Although applying negotiation skills in practice is not always easy, the foundation that I received through HLS is invaluable and will always be my point of reference. With that foundation I feel that I constantly develop, not least because I have the theory and vocabulary to assess my actions, understand others’ actions and pinpoint what I can do better next time.

The Foreign Service highly values negotiation skills and offers many opportunities to apply them in my daily work. And there remains great potential for further spreading and developing negotiation theory and skills within the Foreign Service at large. Additional negotiation training for diplomats at all levels, perhaps inviting HNMCP to share its methods, would be a great start. It would be truly amazing to, at some point in my career, hold a key negotiation position at the United Nations or in the EU and be able to report back to the new young diplomats my own stories of successful interest-based negotiation. Beyond that, trying to apply negotiation skills in practice is always a great deal of fun.

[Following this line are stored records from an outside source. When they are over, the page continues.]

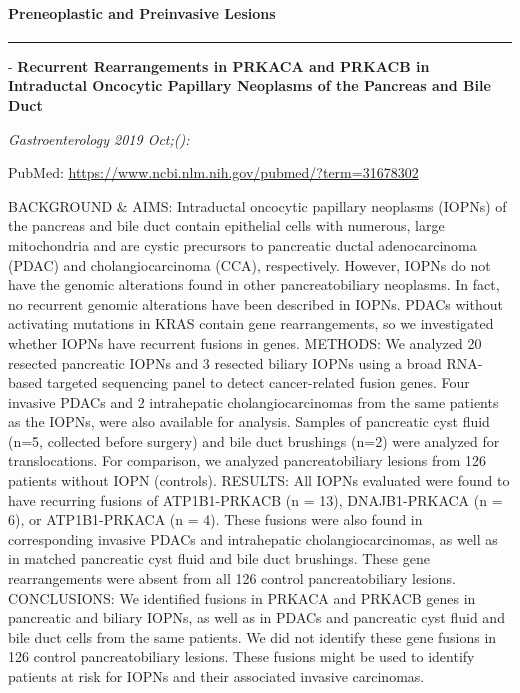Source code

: \documentclass[
]{article}
\renewcommand{\linethickness}{0.05em}
\begin{document}
\pagebreak

\hypertarget{pancreas_preinvasive_molecular}{%
\paragraph{Preneoplastic and Preinvasive
Lesions}\label{pancreas_preinvasive_molecular}}

\begin{center}\rule{0.5\linewidth}{\linethickness}\end{center}

- \textbf{Recurrent Rearrangements in PRKACA and PRKACB in Intraductal
Oncocytic Papillary Neoplasms of the Pancreas and Bile Duct}

\emph{Gastroenterology 2019 Oct;():}

PubMed: \url{https://www.ncbi.nlm.nih.gov/pubmed/?term=31678302}

BACKGROUND \& AIMS: Intraductal oncocytic papillary neoplasms (IOPNs) of
the pancreas and bile duct contain epithelial cells with numerous, large
mitochondria and are cystic precursors to pancreatic ductal
adenocarcinoma (PDAC) and cholangiocarcinoma (CCA), respectively.
However, IOPNs do not have the genomic alterations found in other
pancreatobiliary neoplasms. In fact, no recurrent genomic alterations
have been described in IOPNs. PDACs without activating mutations in KRAS
contain gene rearrangements, so we investigated whether IOPNs have
recurrent fusions in genes. METHODS: We analyzed 20 resected pancreatic
IOPNs and 3 resected biliary IOPNs using a broad RNA-based targeted
sequencing panel to detect cancer-related fusion genes. Four invasive
PDACs and 2 intrahepatic cholangiocarcinomas from the same patients as
the IOPNs, were also available for analysis. Samples of pancreatic cyst
fluid (n=5, collected before surgery) and bile duct brushings (n=2) were
analyzed for translocations. For comparison, we analyzed
pancreatobiliary lesions from 126 patients without IOPN (controls).
RESULTS: All IOPNs evaluated were found to have recurring fusions of
ATP1B1-PRKACB (n = 13), DNAJB1-PRKACA (n = 6), or ATP1B1-PRKACA (n = 4).
These fusions were also found in corresponding invasive PDACs and
intrahepatic cholangiocarcinomas, as well as in matched pancreatic cyst
fluid and bile duct brushings. These gene rearrangements were absent
from all 126 control pancreatobiliary lesions. CONCLUSIONS: We
identified fusions in PRKACA and PRKACB genes in pancreatic and biliary
IOPNs, as well as in PDACs and pancreatic cyst fluid and bile duct cells
from the same patients. We did not identify these gene fusions in 126
control pancreatobiliary lesions. These fusions might be used to
identify patients at risk for IOPNs and their associated invasive
carcinomas.
\end{document}
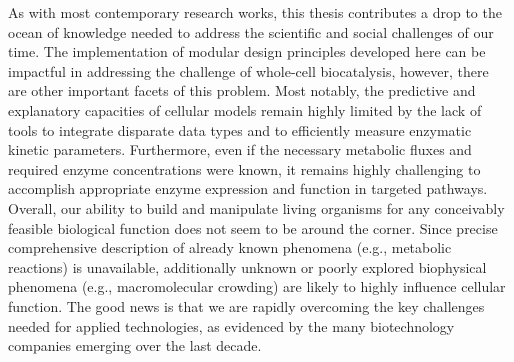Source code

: 
As with most contemporary research works, this thesis contributes a drop to the ocean of knowledge needed to address the scientific and social challenges of our time.
The implementation of modular design principles developed here can be impactful in addressing the challenge of whole-cell biocatalysis, however, there are other important facets of this problem.
Most notably, the predictive and explanatory capacities of cellular models remain highly limited by the lack of tools to integrate disparate data types and to efficiently measure enzymatic kinetic parameters.
Furthermore, even if the necessary metabolic fluxes and required enzyme concentrations were known, it remains highly challenging to accomplish appropriate enzyme expression and function in targeted pathways. %
Overall, our ability to build and manipulate living organisms for any conceivably feasible biological function does not seem to be around the corner.
Since precise comprehensive description of already known phenomena (e.g., metabolic reactions) is unavailable, additionally unknown or poorly explored biophysical phenomena (e.g., macromolecular crowding) are likely to highly influence cellular function.
The good news is that we are rapidly overcoming the key challenges needed for applied technologies, as evidenced by the many biotechnology companies emerging over the last decade.

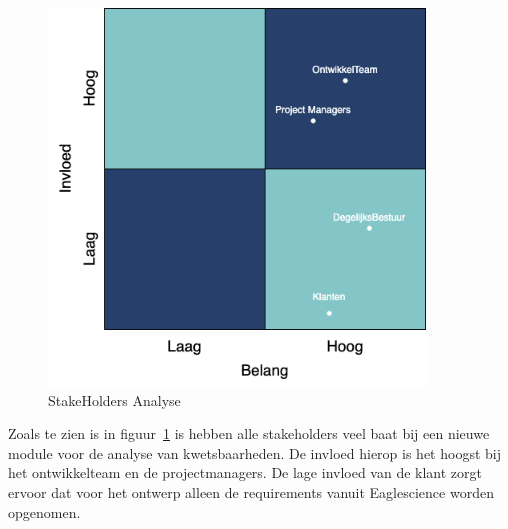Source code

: \begin{figure}
    \myfloatalign
    \includegraphics[width=10cm]{gfx/stakeholderanalyse}
    \caption{StakeHolders Analyse}
    \label{fig:StakeholderAnalyse1}
\end{figure}
Zoals te zien is in figuur~\ref{fig:StakeholderAnalyse1} is hebben alle stakeholders veel baat bij een nieuwe module voor de analyse van kwetsbaarheden. De invloed hierop is het hoogst bij het ontwikkelteam en de projectmanagers. De lage invloed van de klant zorgt ervoor dat voor het ontwerp alleen de requirements vanuit Eaglescience worden opgenomen.

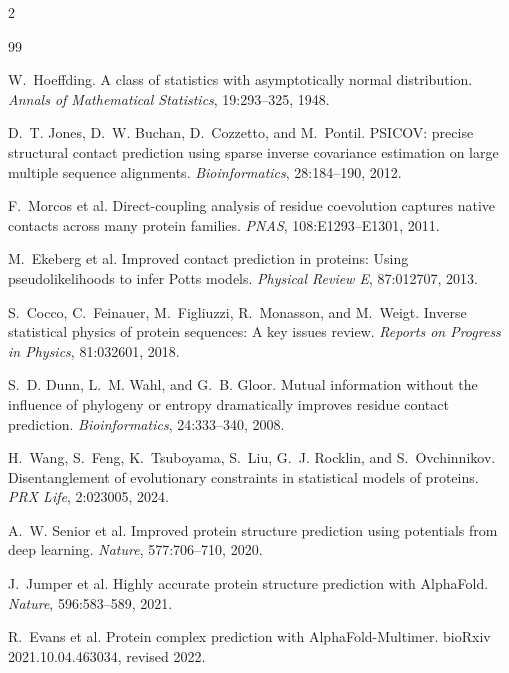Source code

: \documentclass[10pt]{article}
\begin{document}
\scriptsize
\begin{multicols}{2}
\raggedcolumns
\begin{thebibliography}{99}
\setlength{\itemsep}{-0.2pt}
\setlength{\parskip}{0pt}

W.~Hoeffding.
\newblock A class of statistics with asymptotically normal distribution.
\newblock \emph{Annals of Mathematical Statistics}, 19:293--325, 1948.

D.~T. Jones, D.~W. Buchan, D.~Cozzetto, and M.~Pontil.
\newblock PSICOV: precise structural contact prediction using sparse inverse covariance estimation
on large multiple sequence alignments.
\newblock \emph{Bioinformatics}, 28:184--190, 2012.

F.~Morcos et al.
\newblock Direct-coupling analysis of residue coevolution captures native contacts across many
protein families.
\newblock \emph{PNAS}, 108:E1293--E1301, 2011.

M.~Ekeberg et al.
\newblock Improved contact prediction in proteins: Using pseudolikelihoods to infer Potts models.
\newblock \emph{Physical Review E}, 87:012707, 2013.

S.~Cocco, C.~Feinauer, M.~Figliuzzi, R.~Monasson, and M.~Weigt.
\newblock Inverse statistical physics of protein sequences: A key issues review.
\newblock \emph{Reports on Progress in Physics}, 81:032601, 2018.

S.~D. Dunn, L.~M. Wahl, and G.~B. Gloor.
\newblock Mutual information without the influence of phylogeny or entropy dramatically improves
residue contact prediction.
\newblock \emph{Bioinformatics}, 24:333--340, 2008.

H.~Wang, S.~Feng, K.~Tsuboyama, S.~Liu, G.~J. Rocklin, and S.~Ovchinnikov.
\newblock Disentanglement of evolutionary constraints in statistical models of proteins.
\newblock \emph{PRX Life}, 2:023005, 2024.

A.~W. Senior et al.
\newblock Improved protein structure prediction using potentials from deep learning.
\newblock \emph{Nature}, 577:706--710, 2020.

J.~Jumper et al.
\newblock Highly accurate protein structure prediction with AlphaFold.
\newblock \emph{Nature}, 596:583--589, 2021.

R.~Evans et al.
\newblock Protein complex prediction with AlphaFold-Multimer.
\newblock bioRxiv 2021.10.04.463034, revised 2022.


\end{thebibliography}
\end{multicols}
\end{document}
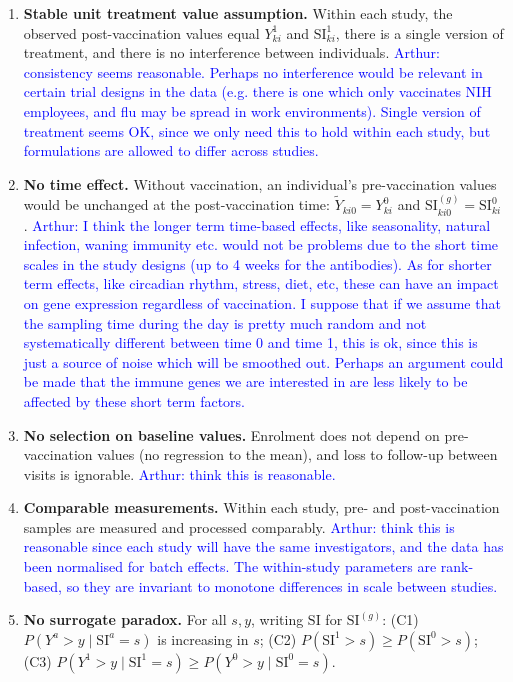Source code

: \documentclass{article}
\begin{document}
\begin{enumerate}
    \item \textbf{Stable unit treatment value assumption.} Within each study, the observed post-vaccination values equal $Y^{1}_{ki}$ and $\mathrm{SI}^{1}_{ki}$, there is a single version of treatment, and there is no interference between individuals.
    \textcolor{blue}{Arthur: consistency seems reasonable. Perhaps no interference would be relevant in certain trial designs in the data (e.g. there is one which only vaccinates NIH employees, and flu may be spread in work environments). Single version of treatment seems OK, since we only need this to hold within each study, but formulations are allowed to differ across studies.}
    \item \textbf{No time effect.} Without vaccination, an individual's pre-vaccination values would be unchanged at the post-vaccination time: $\tilde{Y}_{ki0} = Y^{0}_{ki}$ and $\mathrm{SI}^{(g)}_{ki0} = \mathrm{SI}^{0}_{ki}$.
    \textcolor{blue}{Arthur: I think the longer term time-based effects, like seasonality, natural infection, waning immunity etc. would not be problems due to the short time scales in the study designs (up to 4 weeks for the antibodies). As for shorter term effects, like circadian rhythm, stress, diet, etc, these can have an impact on gene expression regardless of vaccination. I suppose that if we assume that the sampling time during the day is pretty much random and not systematically different between time 0 and time 1, this is ok, since this is just a source of noise which will be smoothed out. Perhaps an argument could be made that the immune genes we are interested in are less likely to be affected by these short term factors.}
    \item \textbf{No selection on baseline values.} Enrolment does not depend on pre-vaccination values (no regression to the mean), and loss to follow-up between visits is ignorable. \textcolor{blue}{Arthur: think this is reasonable.}
    \item \textbf{Comparable measurements.} Within each study, pre- and post-vaccination samples are measured and processed comparably.
    \textcolor{blue}{Arthur: think this is reasonable since each study will have the same investigators, and the data has been normalised for batch effects. The within-study parameters are rank-based, so they are invariant to monotone differences in scale between studies.}
    \item \textbf{No surrogate paradox.} For all $s, y$, writing $\mathrm{SI}$ for $\mathrm{SI}^{(g)}$: (C1) $P(Y^{a} > y \mid \mathrm{SI}^{a} = s)$ is increasing in $s$; (C2) $P(\mathrm{SI}^{1} > s) \ge P(\mathrm{SI}^{0} > s)$; (C3) $P(Y^{1} > y \mid \mathrm{SI}^{1} = s) \ge P(Y^{0} > y \mid \mathrm{SI}^{0} = s)$.

\end{enumerate}
\end{document}
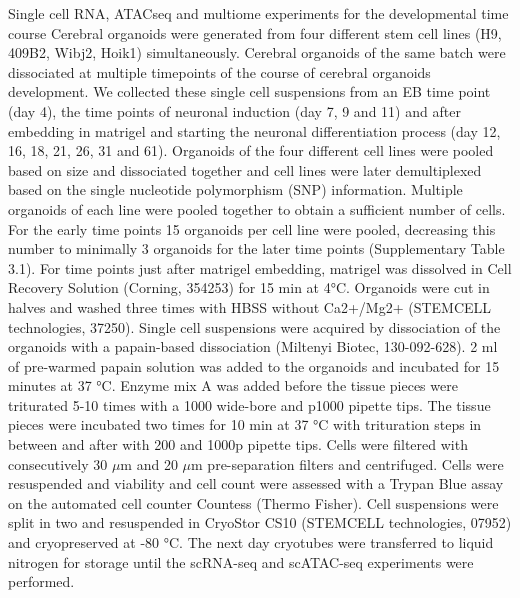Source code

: Single cell RNA, ATACseq and multiome experiments for the developmental time course
Cerebral organoids were generated from four different stem cell lines (H9, 409B2, Wibj2, Hoik1) simultaneously. Cerebral organoids of the same batch were dissociated at multiple timepoints of the course of cerebral organoids development. We collected these single cell suspensions from an EB time point (day 4), the time points of neuronal induction (day 7, 9 and 11) and after embedding in matrigel and starting the neuronal differentiation process (day 12, 16, 18, 21, 26, 31 and 61). Organoids of the four different cell lines were pooled based on size and dissociated together and cell lines were later demultiplexed based on the single nucleotide polymorphism (SNP) information. Multiple organoids of each line were pooled together to obtain a sufficient number of cells. For the early time points 15 organoids per cell line were pooled, decreasing this number to minimally 3 organoids for the later time points (Supplementary Table 3.1). For time points just after matrigel embedding, matrigel was dissolved in Cell Recovery Solution (Corning, 354253)​​ for 15 min at 4°C. Organoids were cut in halves and washed three times with HBSS without Ca2+/Mg2+ (STEMCELL technologies, 37250). Single cell suspensions were acquired by dissociation of the organoids with a papain-based dissociation (Miltenyi Biotec, 130-092-628). 2 ml of pre-warmed papain solution was added to the  organoids and incubated for 15 minutes at 37 °C. Enzyme mix A was added before the tissue pieces were triturated 5-10 times with a 1000 wide-bore and p1000 pipette tips.  The tissue pieces were incubated two times for 10 min at 37 °C with trituration steps in between and after with 200 and 1000p pipette tips. Cells were filtered with consecutively 30 $\mu$m and 20 $\mu$m pre-separation filters and centrifuged. Cells were resuspended and viability and cell count were assessed with a Trypan Blue assay on the automated cell counter Countess (Thermo Fisher). Cell suspensions were split in two and resuspended in CryoStor CS10 (STEMCELL technologies, 07952) and cryopreserved at -80 °C. The next day cryotubes were transferred to liquid nitrogen for storage until the scRNA-seq and scATAC-seq experiments were performed.

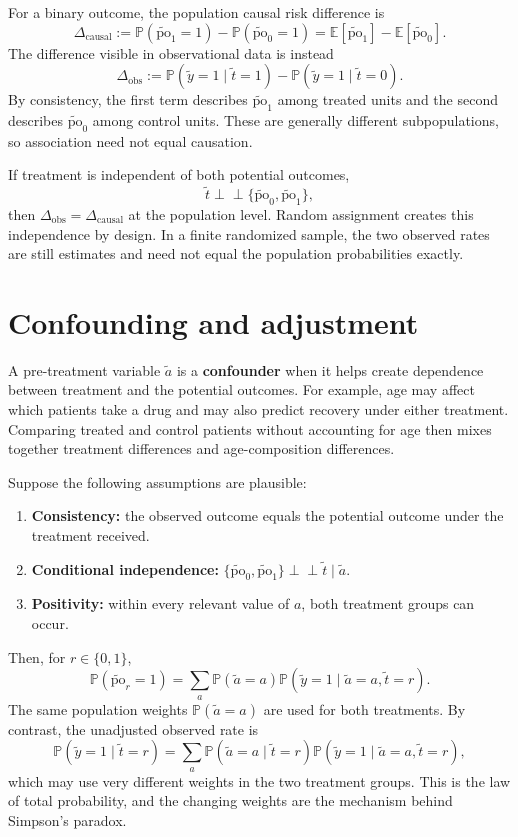 \documentclass[11pt]{article}
\newcommand{\Pbb}{\mathbb{P}}
\newcommand{\E}{\mathbb{E}}
\newcommand{\rv}[1]{\widetilde{#1}}
\newcommand{\po}[1]{\widetilde{\mathrm{po}}_{#1}}
\newcommand{\indep}{\mathrel{\perp\!\!\!\perp}}
\begin{document}
For a binary outcome, the population causal risk difference is
\[
  \Delta_{\mathrm{causal}}
  :=\Pbb(\po{1}=1)-\Pbb(\po{0}=1)
  =\E[\po{1}]-\E[\po{0}].
\]
The difference visible in observational data is instead
\[
  \Delta_{\mathrm{obs}}
  :=\Pbb(\rv{y}=1\mid\rv{t}=1)
    -\Pbb(\rv{y}=1\mid\rv{t}=0).
\]
By consistency, the first term describes $\po{1}$ among treated units and the
second describes $\po{0}$ among control units. These are generally different
subpopulations, so association need not equal causation.

If treatment is independent of both potential outcomes,
\[
  \rv{t}\indep\{\po{0},\po{1}\},
\]
then $\Delta_{\mathrm{obs}}=\Delta_{\mathrm{causal}}$ at the population level.
Random assignment creates this independence by design. In a finite randomized
sample, the two observed rates are still estimates and need not equal the
population probabilities exactly.

\section{Confounding and adjustment}

A pre-treatment variable $\rv{a}$ is a \textbf{confounder} when it helps create
dependence between treatment and the potential outcomes. For example, age may
affect which patients take a drug and may also predict recovery under either
treatment. Comparing treated and control patients without accounting for age
then mixes together treatment differences and age-composition differences.

Suppose the following assumptions are plausible:
\begin{enumerate}[label=\arabic*.,leftmargin=2em,itemsep=0.2em]
  \item \textbf{Consistency:} the observed outcome equals the potential outcome
        under the treatment received.
  \item \textbf{Conditional independence:}
        $\{\po{0},\po{1}\}\indep\rv{t}\mid\rv{a}$.
  \item \textbf{Positivity:} within every relevant value of $a$, both treatment
        groups can occur.
\end{enumerate}
Then, for $r\in\{0,1\}$,
\[
  \boxed{
  \Pbb(\po{r}=1)
  =\sum_a \Pbb(\rv{a}=a)
     \Pbb(\rv{y}=1\mid\rv{a}=a,\rv{t}=r).}
\]
The same population weights $\Pbb(\rv{a}=a)$ are used for both treatments.
By contrast, the unadjusted observed rate is
\[
  \Pbb(\rv{y}=1\mid\rv{t}=r)
  =\sum_a \Pbb(\rv{a}=a\mid\rv{t}=r)
     \Pbb(\rv{y}=1\mid\rv{a}=a,\rv{t}=r),
\]
which may use very different weights in the two treatment groups. This is the
law of total probability, and the changing weights are the mechanism behind
Simpson's paradox.
\end{document}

Matilda Janson Brolin is a Desk Officer in the Protocol Department of the Ministry of Foreign Affairs of Sweden. She graduated with an LL.M. from Harvard Law School in 2016 and holds an LL.M. from Uppsala University, with studies also at University of LausanneShe has previously served as an Associate at Sidley Austin LLP in Brussels. While at Harvard Law School, Matilda trained and served as a court mediator in the Harvard Mediation Program.